El pequeño Justin asintió con la cabeza.

—¿Willi también conocía la existencia de estas personas?

—Creo que sí —dijo Nina—. Al principio quería entrar en su…, su club. Ahora sólo desea sobrevivir.

—¿Su club? —pregunté.

—Tienen una organización secreta —explicó Nina—. Un lugar donde se encuentran cada año para cazar víctimas previamente escogidas…

—Comprendo que Willi quisiera entrar —dije—. ¿Podemos confiar en él ahora?

La chica hizo una pausa.

—Creo que sí —dijo Nina—. Pero tenemos que unirnos los tres para protegernos hasta que cese esta amenaza.

—Háblame más de estas personas —pedí.

—Lo haré —dijo Nina—, pero más tarde. Me canso… fácilmente…

Justin compuso su sonrisa más angelical.

—Nina, querida, dime dónde estás ahora. Déjame venir hasta ti, déjame ayudarte.

La chica sonrió y no dijo nada.

—Muy bien —suspiré—. ¿Veré a Willi?

—Quizá —dijo Nina—, pero no tenemos que actuar en concierto con él hasta la hora fijada.

—¿La hora fijada?

—Dentro de un mes. En la isla.

La chica se pasó otra vez la mano por la frente, y por su temblor pude ver que estaba exhausta. Debía de haber requerido toda la energía de Nina hacer que se moviese y que hablase. Tuve una súbita imagen del cadáver de Nina pudriéndose en la oscuridad de la tumba y Justin se estremeció.

—Cuéntanos cosas —rogué.

—Más tarde —dijo Nina—. Nos encontraremos de nuevo y hablaremos de lo que hay que hacer y de cómo puedes ayudar tú. Ahora tengo que irme.

—Muy bien —dije yo, y mi voz de niño no podía ocultar la decepción infantil que sentía.

Nina —la negra— se puso de pie, caminó lentamente hasta la silla de Justin y le besó —me besó— suavemente en la frente. ¿Cuántas veces me había dado Nina precisamente este beso de Judas antes de una de sus traiciones? Pensé en nuestra última reunión.

—Adiós, Melanie —murmuró.

—Adiós por el momento, querida Nina —respondí.

Fue hasta la puerta, mirando a ambos lados como si Culley o la señorita Sewell pudieran detenerla en cualquier momento.

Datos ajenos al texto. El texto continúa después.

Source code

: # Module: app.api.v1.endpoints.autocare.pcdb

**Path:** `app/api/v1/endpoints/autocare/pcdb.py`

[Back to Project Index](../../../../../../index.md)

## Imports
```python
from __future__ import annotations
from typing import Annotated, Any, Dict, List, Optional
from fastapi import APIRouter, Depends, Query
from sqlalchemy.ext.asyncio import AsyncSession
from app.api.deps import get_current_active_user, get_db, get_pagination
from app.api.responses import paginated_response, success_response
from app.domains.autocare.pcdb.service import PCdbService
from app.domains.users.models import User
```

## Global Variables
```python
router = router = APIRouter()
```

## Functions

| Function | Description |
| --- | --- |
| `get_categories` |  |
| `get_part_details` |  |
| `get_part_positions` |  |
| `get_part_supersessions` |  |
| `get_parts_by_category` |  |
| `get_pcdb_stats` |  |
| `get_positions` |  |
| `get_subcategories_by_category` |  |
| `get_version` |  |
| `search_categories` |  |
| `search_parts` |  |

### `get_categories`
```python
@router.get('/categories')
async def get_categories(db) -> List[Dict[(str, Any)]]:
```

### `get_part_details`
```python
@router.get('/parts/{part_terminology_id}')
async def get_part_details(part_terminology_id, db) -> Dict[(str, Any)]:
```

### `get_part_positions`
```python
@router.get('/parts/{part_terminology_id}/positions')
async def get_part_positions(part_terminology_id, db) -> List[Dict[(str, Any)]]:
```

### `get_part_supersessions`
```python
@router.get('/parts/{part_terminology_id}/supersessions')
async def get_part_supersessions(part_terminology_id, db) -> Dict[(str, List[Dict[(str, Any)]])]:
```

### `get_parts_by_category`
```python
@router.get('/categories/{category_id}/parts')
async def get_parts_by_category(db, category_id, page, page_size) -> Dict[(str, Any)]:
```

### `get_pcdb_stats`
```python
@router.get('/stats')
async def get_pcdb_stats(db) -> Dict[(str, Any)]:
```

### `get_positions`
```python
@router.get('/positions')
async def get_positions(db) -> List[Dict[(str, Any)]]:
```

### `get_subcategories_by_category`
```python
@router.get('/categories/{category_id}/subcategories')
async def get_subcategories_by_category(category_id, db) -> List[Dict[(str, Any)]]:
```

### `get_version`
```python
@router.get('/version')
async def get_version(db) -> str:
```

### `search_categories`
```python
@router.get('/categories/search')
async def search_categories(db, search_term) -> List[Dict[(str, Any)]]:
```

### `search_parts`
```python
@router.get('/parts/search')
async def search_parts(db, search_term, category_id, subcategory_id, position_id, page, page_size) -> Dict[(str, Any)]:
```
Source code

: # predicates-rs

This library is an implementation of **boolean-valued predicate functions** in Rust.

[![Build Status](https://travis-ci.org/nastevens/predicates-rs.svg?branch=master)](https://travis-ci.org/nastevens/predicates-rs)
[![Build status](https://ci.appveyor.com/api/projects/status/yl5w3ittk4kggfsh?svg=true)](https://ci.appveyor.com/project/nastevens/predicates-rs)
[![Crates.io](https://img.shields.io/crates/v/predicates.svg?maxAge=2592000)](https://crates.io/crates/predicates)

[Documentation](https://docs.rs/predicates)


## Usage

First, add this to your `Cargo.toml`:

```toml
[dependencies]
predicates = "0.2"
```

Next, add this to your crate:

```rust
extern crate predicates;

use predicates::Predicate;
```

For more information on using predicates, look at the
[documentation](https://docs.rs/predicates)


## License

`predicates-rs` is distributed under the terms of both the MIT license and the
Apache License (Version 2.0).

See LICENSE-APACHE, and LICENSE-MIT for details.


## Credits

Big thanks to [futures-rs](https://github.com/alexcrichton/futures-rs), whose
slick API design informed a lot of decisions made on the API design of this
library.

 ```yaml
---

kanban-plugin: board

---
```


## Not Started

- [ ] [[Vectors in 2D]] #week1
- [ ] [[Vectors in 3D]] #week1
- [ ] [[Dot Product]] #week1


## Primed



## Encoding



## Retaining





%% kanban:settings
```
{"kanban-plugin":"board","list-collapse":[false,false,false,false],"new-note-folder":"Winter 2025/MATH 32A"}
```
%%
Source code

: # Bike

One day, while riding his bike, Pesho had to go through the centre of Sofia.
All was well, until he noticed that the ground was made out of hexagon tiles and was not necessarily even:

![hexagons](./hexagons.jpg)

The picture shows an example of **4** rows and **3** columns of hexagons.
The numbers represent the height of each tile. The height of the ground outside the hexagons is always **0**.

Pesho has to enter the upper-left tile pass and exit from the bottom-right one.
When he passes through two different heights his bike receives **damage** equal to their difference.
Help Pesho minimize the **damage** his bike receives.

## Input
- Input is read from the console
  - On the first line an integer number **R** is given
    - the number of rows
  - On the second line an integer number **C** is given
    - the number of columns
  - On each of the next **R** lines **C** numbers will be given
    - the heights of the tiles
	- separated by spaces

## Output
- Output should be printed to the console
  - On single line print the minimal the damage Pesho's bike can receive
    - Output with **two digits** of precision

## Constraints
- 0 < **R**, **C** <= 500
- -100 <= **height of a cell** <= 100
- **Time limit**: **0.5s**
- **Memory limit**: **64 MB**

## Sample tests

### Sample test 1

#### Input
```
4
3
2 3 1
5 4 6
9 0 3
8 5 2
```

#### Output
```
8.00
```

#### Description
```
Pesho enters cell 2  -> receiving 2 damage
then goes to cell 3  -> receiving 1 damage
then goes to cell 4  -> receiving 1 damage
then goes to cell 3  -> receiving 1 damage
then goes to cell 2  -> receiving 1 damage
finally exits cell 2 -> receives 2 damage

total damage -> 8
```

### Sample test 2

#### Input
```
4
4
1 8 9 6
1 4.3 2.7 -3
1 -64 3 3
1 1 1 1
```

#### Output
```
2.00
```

Todos continuaron sentados sonriendo a la luz de las velas, con las tazas de té sobre las rodillas y regazos.

—Nina —dije cuando ella hubo llegado a la puerta.

Ella se volvió lentamente y me recordó al gato de Anne Bishop cuando Vincent finalmente lo cogió en la habitación de arriba.

—¿Sí, querida?

—¿Por qué has enviado a esta chica negra, querida?

La chica sonrió enigmáticamente.

—¿Por qué, Melanie? ¿Nunca has mandado a un criado de color para hacer un recado?

Asentí con la cabeza. La chica salió.

Fuera, el chico de color con el cuchillo de carnicero se ocultó entre los arbustos y la vio pasar. Culley salió para abrirle el portal.

Ella giró a la izquierda y caminó lentamente por la calle oscura.

Hice que el chico de color se deslizara en las sombras detrás de ella. Un minuto después Culley abrió el portal y lo siguió.